Conhecida por décadas como uma empresa de storage on-premises, a NetApp percebeu cedo que a centralidade dos dados estava migrando para a nuvem pública. Há cerca de dez anos, a companhia tomou uma decisão estratégica: construir sua próxima fase de crescimento em cima desse modelo. “Queríamos simplificar o uso dos dados e garantir que o cliente pudesse operar sempre na plataforma certa para a aplicação certa”, diz Gavin Moore, vice-presidente e CTO da NetApp para EMEA e América Latina.

Na visão de Moore, esse movimento preparou a NetApp para atravessar uma nova virada tecnológica: a chegada da inteligência artificial (IA). Com a maior parte das ferramentas de IA disponível exclusivamente em ambientes de nuvem, torna-se não apenas necessário, mas economicamente mais racional, concentrar ali parte relevante do desenvolvimento e dos testes, afirma o executivo.

“Se a empresa quiser rodar um piloto, não vai investir US$ 5 milhões em infraestrutura sem antes comprovar a viabilidade do projeto. A nuvem, portanto, estará presente em algum ponto da jornada, pode não fazer parte da solução final, mas será usada em alguma etapa do caminho”, defende.

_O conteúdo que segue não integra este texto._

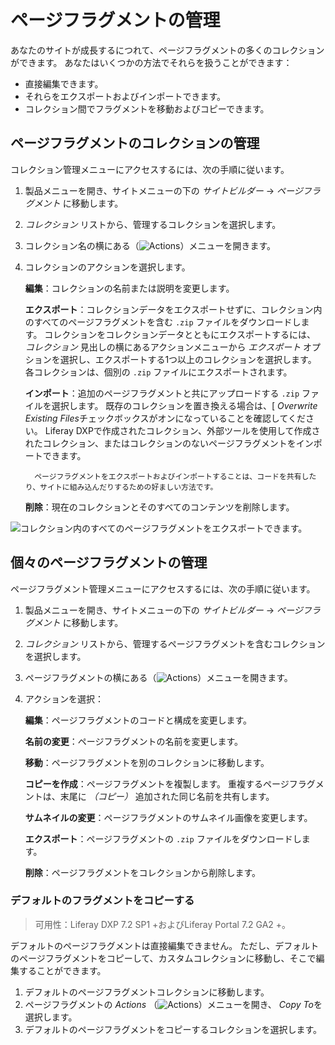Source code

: # ページフラグメントの管理

あなたのサイトが成長するにつれて、ページフラグメントの多くのコレクションができます。 あなたはいくつかの方法でそれらを扱うことができます：

  - 直接編集できます。
  - それらをエクスポートおよびインポートできます。
  - コレクション間でフラグメントを移動およびコピーできます。

## ページフラグメントのコレクションの管理

コレクション管理メニューにアクセスするには、次の手順に従います。

1.  製品メニューを開き、サイトメニューの下の *サイトビルダー* → *ページフラグメント* に移動します。

2.  *コレクション* リストから、管理するコレクションを選択します。

3.  コレクション名の横にある（![Actions](../../../images/icon-actions.png)）メニューを開きます。

4.  コレクションのアクションを選択します。

    **編集**：コレクションの名前または説明を変更します。

    **エクスポート**：コレクションデータをエクスポートせずに、コレクション内のすべてのページフラグメントを含む `.zip` ファイルをダウンロードします。 コレクションをコレクションデータとともにエクスポートするには、 *コレクション* 見出しの横にあるアクションメニューから *エクスポート* オプションを選択し、エクスポートする1つ以上のコレクションを選択します。 各コレクションは、個別の `.zip` ファイルにエクスポートされます。

    **インポート**：追加のページフラグメントと共にアップロードする `.zip` ファイルを選択します。 既存のコレクションを置き換える場合は、[ *Overwrite Existing Files*チェックボックスがオンになっていることを確認してください。 Liferay DXPで作成されたコレクション、外部ツールを使用して作成されたコレクション、またはコレクションのないページフラグメントをインポートできます。

    ``` note::
      ページフラグメントをエクスポートおよびインポートすることは、コードを共有したり、サイトに組み込んだりするための好ましい方法です。
    ```

    **削除**：現在のコレクションとそのすべてのコンテンツを削除します。

![コレクション内のすべてのページフラグメントをエクスポートできます。](./managing-page-fragments/images/01.png)

## 個々のページフラグメントの管理

ページフラグメント管理メニューにアクセスするには、次の手順に従います。

1.  製品メニューを開き、サイトメニューの下の *サイトビルダー* → *ページフラグメント* に移動します。

2.  *コレクション* リストから、管理するページフラグメントを含むコレクションを選択します。

3.  ページフラグメントの横にある（![Actions](../../../images/icon-actions.png)）メニューを開きます。

4.  アクションを選択：

    **編集**：ページフラグメントのコードと構成を変更します。

    **名前の変更**：ページフラグメントの名前を変更します。

    **移動**：ページフラグメントを別のコレクションに移動します。

    **コピーを作成**：ページフラグメントを複製します。 重複するページフラグメントは、末尾に *（コピー）* 追加された同じ名前を共有します。

    **サムネイルの変更**：ページフラグメントのサムネイル画像を変更します。

    **エクスポート**：ページフラグメントの `.zip` ファイルをダウンロードします。

    **削除**：ページフラグメントをコレクションから削除します。

### デフォルトのフラグメントをコピーする

> 可用性：Liferay DXP 7.2 SP1 +およびLiferay Portal 7.2 GA2 +。

デフォルトのページフラグメントは直接編集できません。 ただし、デフォルトのページフラグメントをコピーして、カスタムコレクションに移動し、そこで編集することができます。

1.  デフォルトのページフラグメントコレクションに移動します。
2.  ページフラグメントの *Actions* （![Actions](../../../images/icon-actions.png)）メニューを開き、 *Copy To*を選択します。
3.  デフォルトのページフラグメントをコピーするコレクションを選択します。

A declaração vem acompanhada da nova fase da NetApp que, ao longo do último ano, buscou reforçar seu posicionamento como gerenciadora de dados, para além do armazenamento, com foco em auxiliar clientes no desenvolvimento de aplicações de IA. Para tal, no final de 2025, a companhia lançou o AI Data Engine, ferramenta que prepara os dados para que eles sejam utilizados em treinamentos de IA.

“Sabemos que 80% do tempo consumido em projetos de IA é dedicado ao gerenciamento de dados. E ajudaremos nossos clientes a reduzir esse tempo. A ideia principal é que, quando as empresas precisarem preparar seus dados e entender onde tudo está, esse trabalho já estará feito.”

Ao divulgar suas previsões para 2026, a NetApp aposta que o ano será marcado pela convergência entre inteligência artificial, nuvem híbrida e segurança digital. Em seu relatório, a organização reforça que, nas empresas, o diferencial competitivo não estará no tamanho ou na idade dos modelos, mas na qualidade dos dados. O movimento inclui ainda integrações com hiperescalas, nuvens soberanas e neoclouds.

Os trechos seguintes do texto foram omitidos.